Rendered images with source text:

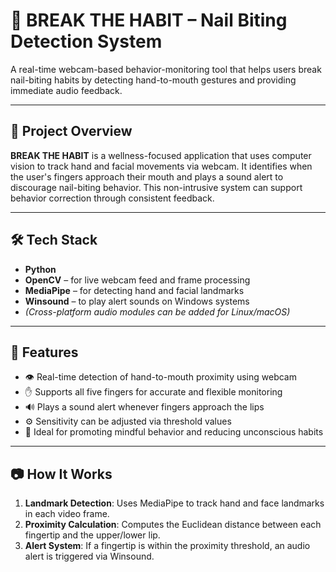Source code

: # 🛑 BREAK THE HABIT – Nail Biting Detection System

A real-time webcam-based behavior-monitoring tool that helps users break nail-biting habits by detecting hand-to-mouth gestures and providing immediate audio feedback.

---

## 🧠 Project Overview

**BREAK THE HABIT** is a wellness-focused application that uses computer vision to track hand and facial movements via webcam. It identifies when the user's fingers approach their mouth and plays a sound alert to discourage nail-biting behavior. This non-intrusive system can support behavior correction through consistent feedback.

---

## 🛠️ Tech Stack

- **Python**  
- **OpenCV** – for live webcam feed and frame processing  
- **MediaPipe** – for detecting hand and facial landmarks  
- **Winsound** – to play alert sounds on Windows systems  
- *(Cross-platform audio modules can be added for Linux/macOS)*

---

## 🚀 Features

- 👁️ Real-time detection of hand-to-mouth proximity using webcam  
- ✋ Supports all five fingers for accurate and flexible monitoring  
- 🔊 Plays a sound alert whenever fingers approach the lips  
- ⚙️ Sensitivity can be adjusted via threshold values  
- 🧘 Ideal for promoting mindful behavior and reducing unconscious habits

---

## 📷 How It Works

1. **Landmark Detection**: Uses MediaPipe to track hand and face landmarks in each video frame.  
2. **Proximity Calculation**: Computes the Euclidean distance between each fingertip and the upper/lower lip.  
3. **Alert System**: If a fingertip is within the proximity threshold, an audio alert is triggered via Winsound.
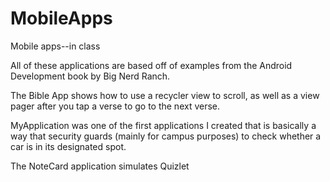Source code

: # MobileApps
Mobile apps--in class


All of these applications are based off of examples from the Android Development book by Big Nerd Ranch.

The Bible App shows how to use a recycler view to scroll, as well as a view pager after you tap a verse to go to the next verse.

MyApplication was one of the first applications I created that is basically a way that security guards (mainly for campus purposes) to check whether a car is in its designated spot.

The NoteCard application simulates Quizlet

---

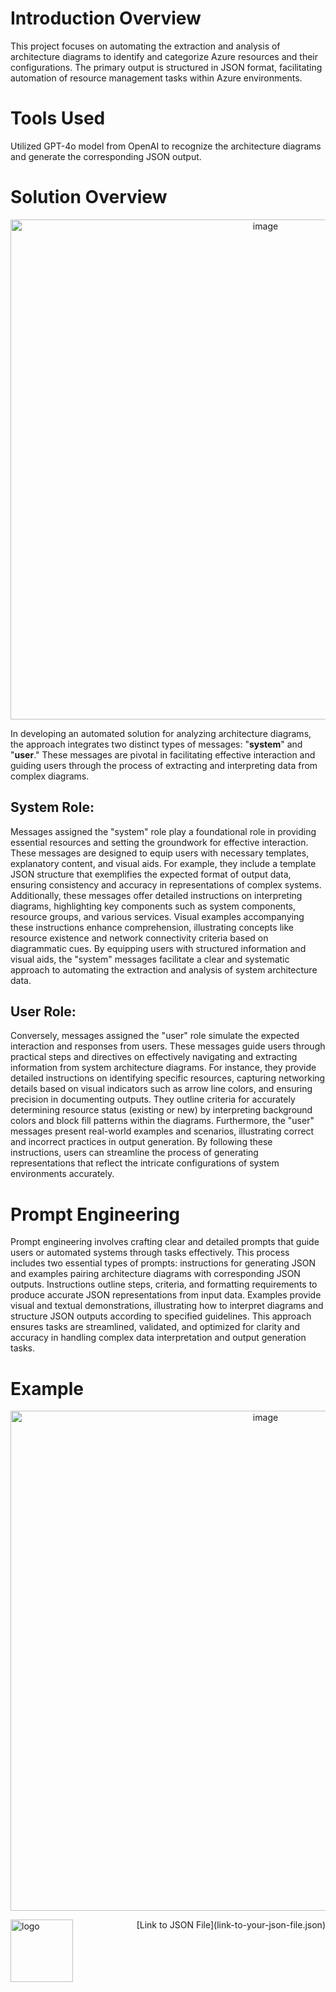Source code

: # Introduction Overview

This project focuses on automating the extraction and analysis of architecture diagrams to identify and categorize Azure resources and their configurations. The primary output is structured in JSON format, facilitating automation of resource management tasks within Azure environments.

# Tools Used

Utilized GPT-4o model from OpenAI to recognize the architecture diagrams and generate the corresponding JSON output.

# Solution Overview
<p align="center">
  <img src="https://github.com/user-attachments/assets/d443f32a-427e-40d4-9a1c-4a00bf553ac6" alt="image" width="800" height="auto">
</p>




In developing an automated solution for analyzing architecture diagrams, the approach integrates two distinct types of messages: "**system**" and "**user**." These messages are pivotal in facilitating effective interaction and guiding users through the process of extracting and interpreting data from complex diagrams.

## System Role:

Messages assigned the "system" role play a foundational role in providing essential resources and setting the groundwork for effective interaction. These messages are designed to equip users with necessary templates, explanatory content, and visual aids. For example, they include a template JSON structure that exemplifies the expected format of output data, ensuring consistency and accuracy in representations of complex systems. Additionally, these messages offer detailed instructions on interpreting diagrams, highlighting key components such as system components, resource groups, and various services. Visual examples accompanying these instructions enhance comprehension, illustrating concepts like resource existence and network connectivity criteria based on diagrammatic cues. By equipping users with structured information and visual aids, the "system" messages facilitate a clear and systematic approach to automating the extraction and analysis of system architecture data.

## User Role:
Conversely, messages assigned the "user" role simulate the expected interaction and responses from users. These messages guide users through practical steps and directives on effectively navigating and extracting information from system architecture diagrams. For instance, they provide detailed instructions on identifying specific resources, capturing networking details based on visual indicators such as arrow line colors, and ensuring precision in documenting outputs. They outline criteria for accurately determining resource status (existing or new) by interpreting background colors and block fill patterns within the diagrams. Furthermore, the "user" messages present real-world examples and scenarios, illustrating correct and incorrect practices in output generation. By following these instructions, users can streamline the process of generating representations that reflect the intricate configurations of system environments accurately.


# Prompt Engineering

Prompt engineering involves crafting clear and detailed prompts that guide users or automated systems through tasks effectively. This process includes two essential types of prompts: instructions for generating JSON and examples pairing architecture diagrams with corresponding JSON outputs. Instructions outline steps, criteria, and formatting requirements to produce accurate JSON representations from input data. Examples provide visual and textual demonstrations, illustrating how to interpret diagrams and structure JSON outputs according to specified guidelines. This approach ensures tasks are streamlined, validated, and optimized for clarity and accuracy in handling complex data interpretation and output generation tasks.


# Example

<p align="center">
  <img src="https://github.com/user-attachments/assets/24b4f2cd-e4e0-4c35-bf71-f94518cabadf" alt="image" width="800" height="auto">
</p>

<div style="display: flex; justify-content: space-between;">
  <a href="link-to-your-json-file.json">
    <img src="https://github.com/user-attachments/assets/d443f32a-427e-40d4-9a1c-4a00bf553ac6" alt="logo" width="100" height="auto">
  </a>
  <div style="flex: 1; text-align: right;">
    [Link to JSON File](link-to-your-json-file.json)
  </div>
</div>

Exercise description:
Locate the word "file" in the records and collect each line it appears in.

Exercise result:
  <a href="link-to-your-json-file.json">
    [Link to JSON File](link-to-your-json-file.json)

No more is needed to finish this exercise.